• **WORK TO BE COMPLETED**
The word "hinzufügen" may appear in some lines of the data; copy every such line.
───
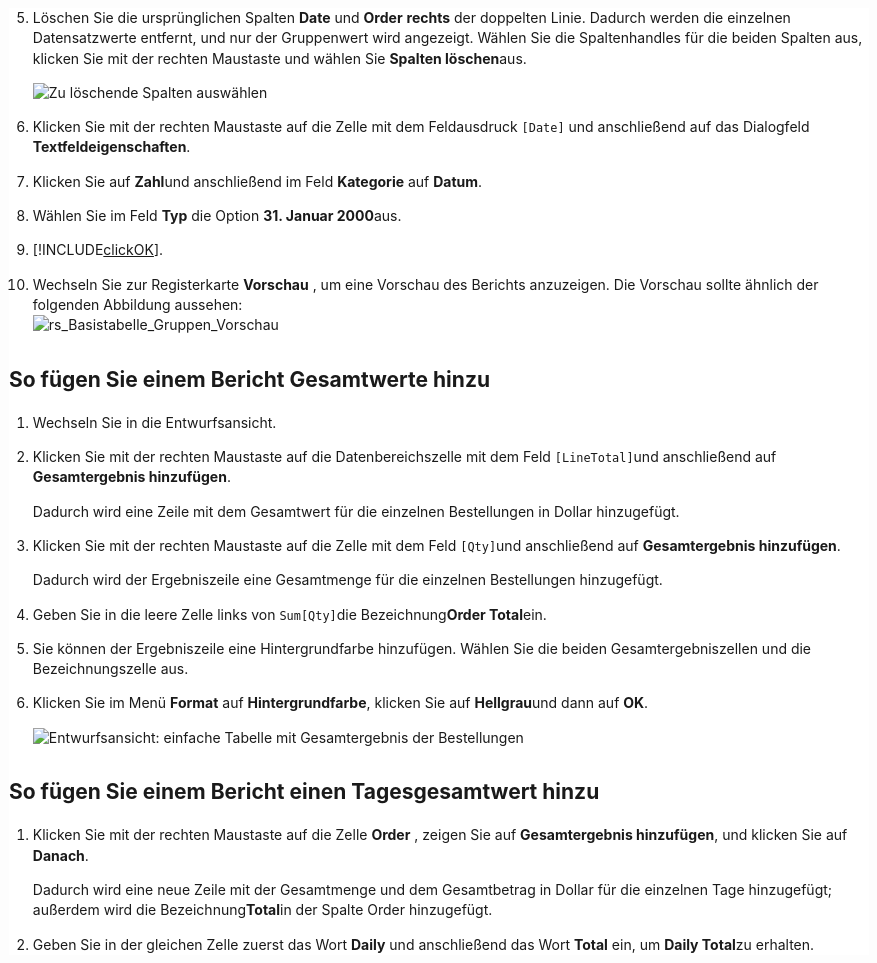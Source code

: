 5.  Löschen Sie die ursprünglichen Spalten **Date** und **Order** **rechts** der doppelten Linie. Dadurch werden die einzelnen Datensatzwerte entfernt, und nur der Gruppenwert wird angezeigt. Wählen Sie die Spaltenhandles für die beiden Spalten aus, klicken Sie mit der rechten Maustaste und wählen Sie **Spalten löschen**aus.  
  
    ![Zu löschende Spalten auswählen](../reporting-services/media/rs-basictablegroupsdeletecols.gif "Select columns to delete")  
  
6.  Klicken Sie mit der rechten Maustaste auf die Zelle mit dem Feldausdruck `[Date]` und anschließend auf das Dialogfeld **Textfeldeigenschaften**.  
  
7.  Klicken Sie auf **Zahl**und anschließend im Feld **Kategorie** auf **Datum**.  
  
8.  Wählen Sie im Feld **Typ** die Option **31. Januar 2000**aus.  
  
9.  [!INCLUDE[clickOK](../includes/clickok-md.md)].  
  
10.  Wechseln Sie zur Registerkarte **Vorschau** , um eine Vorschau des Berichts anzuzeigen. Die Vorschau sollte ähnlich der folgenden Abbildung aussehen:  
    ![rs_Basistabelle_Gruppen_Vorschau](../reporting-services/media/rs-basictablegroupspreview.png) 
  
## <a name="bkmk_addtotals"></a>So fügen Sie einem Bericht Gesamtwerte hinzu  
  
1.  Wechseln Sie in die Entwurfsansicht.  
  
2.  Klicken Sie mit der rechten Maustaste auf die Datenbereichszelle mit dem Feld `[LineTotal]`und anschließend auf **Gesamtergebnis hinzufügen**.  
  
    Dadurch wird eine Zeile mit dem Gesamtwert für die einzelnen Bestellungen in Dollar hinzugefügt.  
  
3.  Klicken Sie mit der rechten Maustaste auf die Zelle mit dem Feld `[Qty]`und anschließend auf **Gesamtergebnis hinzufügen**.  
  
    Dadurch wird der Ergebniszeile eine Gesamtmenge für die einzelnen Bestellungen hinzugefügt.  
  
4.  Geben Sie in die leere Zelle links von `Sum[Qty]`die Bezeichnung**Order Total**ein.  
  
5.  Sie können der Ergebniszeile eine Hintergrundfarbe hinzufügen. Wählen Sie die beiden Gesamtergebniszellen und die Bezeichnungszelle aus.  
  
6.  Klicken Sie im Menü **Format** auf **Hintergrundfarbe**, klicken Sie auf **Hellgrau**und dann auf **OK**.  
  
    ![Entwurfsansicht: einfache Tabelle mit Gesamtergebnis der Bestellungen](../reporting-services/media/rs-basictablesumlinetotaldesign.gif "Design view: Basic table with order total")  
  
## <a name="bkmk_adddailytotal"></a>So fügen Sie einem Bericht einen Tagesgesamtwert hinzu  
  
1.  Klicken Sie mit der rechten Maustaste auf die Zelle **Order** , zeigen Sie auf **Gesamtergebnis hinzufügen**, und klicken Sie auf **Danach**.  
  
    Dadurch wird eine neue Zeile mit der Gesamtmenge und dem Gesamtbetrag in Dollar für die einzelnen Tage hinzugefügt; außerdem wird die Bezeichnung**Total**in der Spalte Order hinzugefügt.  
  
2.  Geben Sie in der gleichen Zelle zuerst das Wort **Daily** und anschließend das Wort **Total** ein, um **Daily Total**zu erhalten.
───
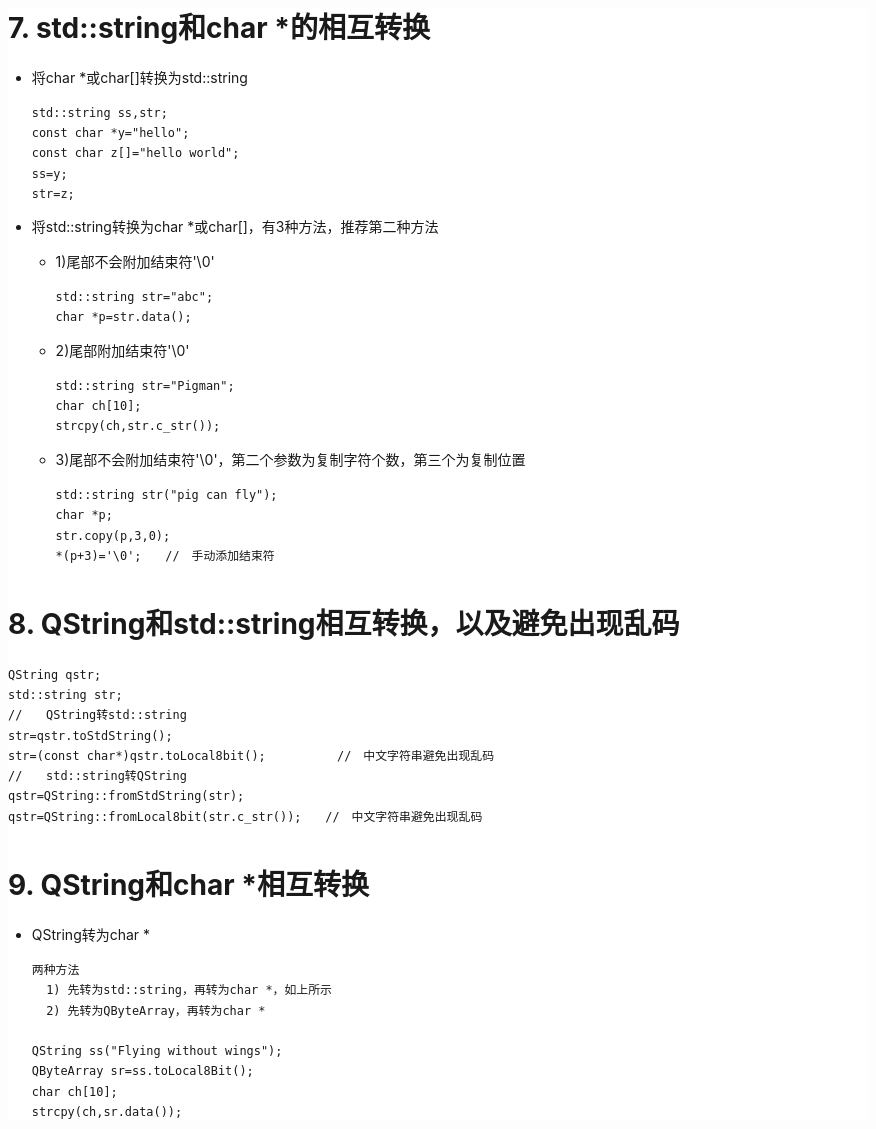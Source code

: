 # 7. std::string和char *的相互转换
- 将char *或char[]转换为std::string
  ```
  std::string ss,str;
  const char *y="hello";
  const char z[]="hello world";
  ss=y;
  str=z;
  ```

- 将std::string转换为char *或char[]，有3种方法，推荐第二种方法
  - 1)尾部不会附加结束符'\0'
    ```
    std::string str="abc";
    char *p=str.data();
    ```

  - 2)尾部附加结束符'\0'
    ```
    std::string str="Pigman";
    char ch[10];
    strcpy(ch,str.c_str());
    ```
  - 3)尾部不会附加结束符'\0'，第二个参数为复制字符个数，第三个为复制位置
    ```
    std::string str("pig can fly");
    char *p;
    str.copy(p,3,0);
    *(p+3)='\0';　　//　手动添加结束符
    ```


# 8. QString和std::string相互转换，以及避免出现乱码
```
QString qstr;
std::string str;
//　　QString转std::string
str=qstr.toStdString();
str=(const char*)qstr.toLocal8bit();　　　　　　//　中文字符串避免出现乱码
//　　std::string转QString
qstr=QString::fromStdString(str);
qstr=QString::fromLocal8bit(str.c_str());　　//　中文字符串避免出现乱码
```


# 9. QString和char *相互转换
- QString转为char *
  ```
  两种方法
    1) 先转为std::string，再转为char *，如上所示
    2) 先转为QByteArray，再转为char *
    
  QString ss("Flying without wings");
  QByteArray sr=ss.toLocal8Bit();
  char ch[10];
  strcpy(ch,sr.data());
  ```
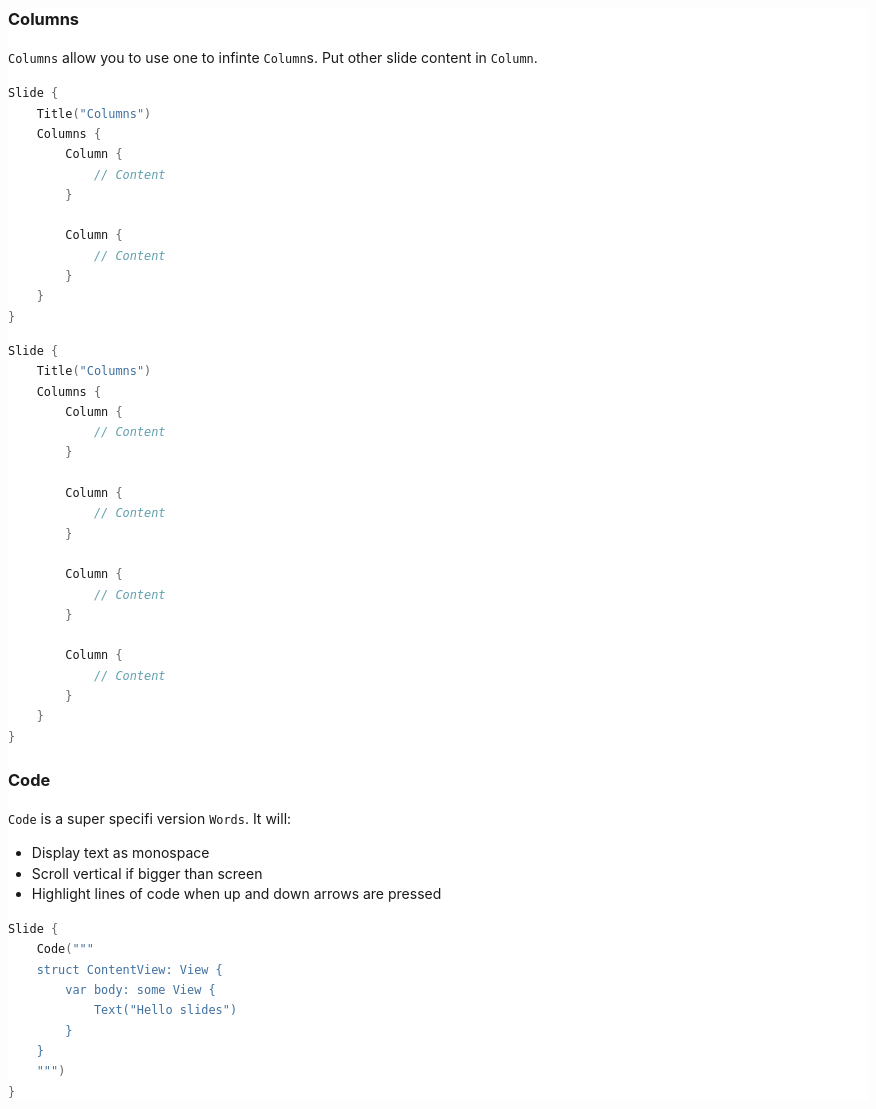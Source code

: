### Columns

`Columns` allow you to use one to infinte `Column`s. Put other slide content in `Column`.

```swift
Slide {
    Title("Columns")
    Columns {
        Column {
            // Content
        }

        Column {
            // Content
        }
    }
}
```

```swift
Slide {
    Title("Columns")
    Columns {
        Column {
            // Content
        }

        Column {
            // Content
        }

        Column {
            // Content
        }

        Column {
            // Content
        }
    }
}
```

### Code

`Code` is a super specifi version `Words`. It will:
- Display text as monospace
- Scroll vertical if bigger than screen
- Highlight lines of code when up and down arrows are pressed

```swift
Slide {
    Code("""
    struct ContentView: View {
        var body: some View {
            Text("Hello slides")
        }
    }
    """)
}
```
───
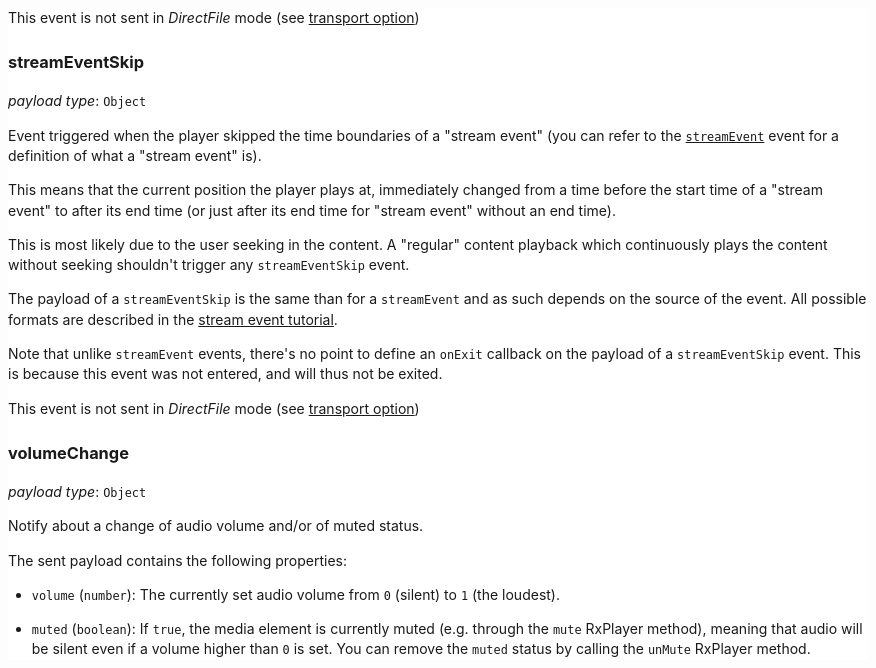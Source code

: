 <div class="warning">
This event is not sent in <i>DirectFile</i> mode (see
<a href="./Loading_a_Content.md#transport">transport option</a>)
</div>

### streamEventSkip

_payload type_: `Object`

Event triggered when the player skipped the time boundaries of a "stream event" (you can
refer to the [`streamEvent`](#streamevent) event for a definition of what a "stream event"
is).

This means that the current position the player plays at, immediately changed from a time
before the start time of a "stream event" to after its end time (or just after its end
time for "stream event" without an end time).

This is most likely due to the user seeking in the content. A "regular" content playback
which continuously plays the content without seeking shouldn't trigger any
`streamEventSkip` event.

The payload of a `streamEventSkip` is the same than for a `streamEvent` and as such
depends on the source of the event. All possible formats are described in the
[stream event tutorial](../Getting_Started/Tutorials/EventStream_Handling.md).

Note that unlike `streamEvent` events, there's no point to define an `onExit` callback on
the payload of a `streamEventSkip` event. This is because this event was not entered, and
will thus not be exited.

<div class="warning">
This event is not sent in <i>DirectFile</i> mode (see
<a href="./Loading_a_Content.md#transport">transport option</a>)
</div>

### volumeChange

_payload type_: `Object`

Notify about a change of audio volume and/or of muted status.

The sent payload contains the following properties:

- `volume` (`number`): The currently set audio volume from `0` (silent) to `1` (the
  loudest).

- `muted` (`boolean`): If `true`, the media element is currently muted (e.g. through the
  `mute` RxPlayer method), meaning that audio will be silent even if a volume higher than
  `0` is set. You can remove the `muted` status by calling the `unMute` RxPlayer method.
───
• **WRITTEN ANSWER**
2.  Klicken Sie mit der rechten Maustaste auf die Datenbereichszelle mit dem Feld `[LineTotal]`und anschließend auf **Gesamtergebnis hinzufügen**.  
3.  Klicken Sie mit der rechten Maustaste auf die Zelle mit dem Feld `[Qty]`und anschließend auf **Gesamtergebnis hinzufügen**.  
5.  Sie können der Ergebniszeile eine Hintergrundfarbe hinzufügen. Wählen Sie die beiden Gesamtergebniszellen und die Bezeichnungszelle aus.  
1.  Klicken Sie mit der rechten Maustaste auf die Zelle **Order** , zeigen Sie auf **Gesamtergebnis hinzufügen**, und klicken Sie auf **Danach**.  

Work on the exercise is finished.